WHAT TO DO: Each line that includes "have" must be copied from the records.

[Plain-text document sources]
=====
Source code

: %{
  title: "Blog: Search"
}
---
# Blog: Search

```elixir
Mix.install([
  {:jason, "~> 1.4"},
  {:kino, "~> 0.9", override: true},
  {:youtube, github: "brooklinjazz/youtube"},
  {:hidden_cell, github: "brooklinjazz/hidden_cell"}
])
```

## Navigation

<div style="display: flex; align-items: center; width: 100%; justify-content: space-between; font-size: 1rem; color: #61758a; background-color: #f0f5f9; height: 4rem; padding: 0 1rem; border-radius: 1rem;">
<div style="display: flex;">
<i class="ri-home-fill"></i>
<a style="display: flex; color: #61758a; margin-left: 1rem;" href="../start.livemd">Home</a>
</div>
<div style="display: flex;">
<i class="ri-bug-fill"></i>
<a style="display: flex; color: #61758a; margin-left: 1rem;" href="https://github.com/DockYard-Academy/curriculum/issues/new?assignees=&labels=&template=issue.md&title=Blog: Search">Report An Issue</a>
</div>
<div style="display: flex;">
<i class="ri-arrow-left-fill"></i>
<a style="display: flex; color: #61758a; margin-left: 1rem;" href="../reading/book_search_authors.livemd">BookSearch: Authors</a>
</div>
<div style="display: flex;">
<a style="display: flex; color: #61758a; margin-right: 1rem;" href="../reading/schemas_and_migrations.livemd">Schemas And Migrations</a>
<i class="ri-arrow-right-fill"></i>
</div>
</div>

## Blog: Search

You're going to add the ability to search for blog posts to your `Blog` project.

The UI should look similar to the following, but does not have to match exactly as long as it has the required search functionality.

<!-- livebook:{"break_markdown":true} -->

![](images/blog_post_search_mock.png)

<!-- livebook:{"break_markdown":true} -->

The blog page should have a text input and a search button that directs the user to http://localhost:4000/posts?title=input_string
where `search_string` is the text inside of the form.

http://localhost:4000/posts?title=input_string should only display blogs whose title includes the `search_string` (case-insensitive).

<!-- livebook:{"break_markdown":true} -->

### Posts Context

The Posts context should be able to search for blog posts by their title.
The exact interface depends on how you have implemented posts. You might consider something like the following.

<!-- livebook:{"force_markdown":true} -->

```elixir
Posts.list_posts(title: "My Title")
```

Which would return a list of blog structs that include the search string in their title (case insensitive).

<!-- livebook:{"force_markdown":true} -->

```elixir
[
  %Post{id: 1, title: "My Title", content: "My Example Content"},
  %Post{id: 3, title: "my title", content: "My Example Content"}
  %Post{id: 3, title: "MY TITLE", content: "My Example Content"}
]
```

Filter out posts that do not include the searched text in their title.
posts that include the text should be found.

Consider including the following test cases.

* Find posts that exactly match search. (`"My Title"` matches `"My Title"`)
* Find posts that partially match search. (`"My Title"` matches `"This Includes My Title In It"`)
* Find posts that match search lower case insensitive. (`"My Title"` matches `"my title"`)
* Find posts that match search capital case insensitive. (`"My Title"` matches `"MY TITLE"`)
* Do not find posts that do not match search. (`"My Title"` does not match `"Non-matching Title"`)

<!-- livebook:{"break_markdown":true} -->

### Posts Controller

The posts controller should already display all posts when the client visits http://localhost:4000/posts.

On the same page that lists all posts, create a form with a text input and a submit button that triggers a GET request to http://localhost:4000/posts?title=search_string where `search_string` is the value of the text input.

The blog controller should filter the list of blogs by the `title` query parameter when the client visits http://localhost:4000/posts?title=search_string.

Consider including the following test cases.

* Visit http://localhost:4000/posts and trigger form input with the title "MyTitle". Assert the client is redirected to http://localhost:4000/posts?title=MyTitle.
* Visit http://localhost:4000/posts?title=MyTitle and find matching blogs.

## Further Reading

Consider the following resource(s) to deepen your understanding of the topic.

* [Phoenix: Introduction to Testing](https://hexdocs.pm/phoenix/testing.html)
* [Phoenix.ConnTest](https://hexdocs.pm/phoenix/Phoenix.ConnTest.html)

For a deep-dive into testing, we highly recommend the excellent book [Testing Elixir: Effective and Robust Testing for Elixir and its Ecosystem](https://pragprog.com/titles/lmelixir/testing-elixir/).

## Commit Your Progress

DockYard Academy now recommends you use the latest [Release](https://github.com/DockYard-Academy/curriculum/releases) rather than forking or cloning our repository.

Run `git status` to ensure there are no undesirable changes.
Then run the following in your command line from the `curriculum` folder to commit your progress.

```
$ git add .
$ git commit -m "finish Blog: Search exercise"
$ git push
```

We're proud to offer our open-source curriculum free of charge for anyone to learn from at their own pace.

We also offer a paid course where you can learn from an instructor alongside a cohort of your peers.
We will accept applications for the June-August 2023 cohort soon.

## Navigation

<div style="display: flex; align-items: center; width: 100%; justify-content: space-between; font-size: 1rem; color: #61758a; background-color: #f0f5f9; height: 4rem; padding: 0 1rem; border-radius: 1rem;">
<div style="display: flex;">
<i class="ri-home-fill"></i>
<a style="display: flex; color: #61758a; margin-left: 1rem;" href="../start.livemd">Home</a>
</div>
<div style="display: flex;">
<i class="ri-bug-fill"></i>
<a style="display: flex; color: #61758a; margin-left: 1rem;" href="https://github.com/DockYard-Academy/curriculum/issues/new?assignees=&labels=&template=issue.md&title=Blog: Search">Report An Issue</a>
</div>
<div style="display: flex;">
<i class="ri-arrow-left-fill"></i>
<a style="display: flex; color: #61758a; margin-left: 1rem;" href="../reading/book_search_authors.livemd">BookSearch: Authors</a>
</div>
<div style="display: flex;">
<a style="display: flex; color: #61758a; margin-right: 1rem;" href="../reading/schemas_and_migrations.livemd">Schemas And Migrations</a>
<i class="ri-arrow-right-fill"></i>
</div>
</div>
=====
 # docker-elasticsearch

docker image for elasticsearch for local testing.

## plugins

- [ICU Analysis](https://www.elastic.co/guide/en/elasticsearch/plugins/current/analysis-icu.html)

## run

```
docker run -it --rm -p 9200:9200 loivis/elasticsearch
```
=====
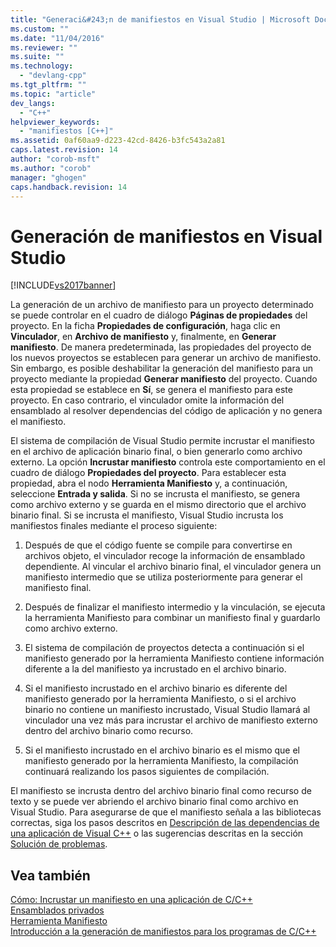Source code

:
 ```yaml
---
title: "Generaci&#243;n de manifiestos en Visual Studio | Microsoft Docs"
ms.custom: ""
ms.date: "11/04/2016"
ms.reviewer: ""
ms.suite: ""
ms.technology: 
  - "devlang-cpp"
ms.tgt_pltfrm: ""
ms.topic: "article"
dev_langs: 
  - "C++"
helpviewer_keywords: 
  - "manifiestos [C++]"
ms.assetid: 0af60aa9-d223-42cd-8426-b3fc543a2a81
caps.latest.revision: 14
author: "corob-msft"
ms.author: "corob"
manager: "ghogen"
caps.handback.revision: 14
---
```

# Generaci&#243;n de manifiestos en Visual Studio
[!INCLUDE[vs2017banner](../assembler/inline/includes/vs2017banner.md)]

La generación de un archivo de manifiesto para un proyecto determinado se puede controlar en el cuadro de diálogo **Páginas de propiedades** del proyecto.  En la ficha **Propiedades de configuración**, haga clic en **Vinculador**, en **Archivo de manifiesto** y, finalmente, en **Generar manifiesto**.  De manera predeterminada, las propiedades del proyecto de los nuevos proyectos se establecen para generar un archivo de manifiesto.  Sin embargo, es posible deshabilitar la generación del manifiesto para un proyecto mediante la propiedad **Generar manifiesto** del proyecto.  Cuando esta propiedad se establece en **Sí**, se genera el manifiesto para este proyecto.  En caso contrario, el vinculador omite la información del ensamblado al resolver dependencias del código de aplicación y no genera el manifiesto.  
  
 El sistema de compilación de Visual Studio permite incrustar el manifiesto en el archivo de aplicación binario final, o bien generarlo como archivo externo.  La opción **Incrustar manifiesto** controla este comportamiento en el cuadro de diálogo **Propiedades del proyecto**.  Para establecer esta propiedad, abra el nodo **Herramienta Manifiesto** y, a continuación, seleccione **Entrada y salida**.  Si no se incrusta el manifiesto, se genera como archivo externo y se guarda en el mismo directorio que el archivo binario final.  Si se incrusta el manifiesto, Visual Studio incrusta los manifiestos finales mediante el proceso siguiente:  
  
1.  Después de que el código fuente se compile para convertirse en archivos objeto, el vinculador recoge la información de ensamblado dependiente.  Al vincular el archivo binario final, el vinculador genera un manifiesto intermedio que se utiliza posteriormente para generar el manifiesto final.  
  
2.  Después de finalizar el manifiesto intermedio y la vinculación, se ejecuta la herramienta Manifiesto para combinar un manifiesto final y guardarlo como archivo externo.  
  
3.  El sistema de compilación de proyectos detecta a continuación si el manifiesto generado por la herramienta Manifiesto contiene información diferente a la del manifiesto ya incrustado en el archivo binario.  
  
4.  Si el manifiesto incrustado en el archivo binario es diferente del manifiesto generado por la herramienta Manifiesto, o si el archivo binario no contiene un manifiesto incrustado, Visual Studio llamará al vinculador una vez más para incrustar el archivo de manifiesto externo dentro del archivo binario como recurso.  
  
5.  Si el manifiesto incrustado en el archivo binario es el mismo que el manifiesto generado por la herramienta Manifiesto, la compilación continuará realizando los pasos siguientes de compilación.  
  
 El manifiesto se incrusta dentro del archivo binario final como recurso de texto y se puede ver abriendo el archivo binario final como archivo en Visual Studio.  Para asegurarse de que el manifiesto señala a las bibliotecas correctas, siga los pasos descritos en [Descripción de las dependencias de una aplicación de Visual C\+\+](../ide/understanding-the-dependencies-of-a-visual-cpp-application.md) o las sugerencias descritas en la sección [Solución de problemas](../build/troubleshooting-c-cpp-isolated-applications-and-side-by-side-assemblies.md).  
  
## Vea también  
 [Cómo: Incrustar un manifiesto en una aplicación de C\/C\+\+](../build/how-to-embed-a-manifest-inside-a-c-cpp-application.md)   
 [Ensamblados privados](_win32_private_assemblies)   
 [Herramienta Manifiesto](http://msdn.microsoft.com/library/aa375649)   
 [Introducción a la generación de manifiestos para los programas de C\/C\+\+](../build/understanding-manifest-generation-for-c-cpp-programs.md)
=====
RESPONSE TO THE EXERCISE:
The UI should look similar to the following, but does not have to match exactly as long as it has the required search functionality.
The blog page should have a text input and a search button that directs the user to http://localhost:4000/posts?title=input_string
The exact interface depends on how you have implemented posts. You might consider something like the following.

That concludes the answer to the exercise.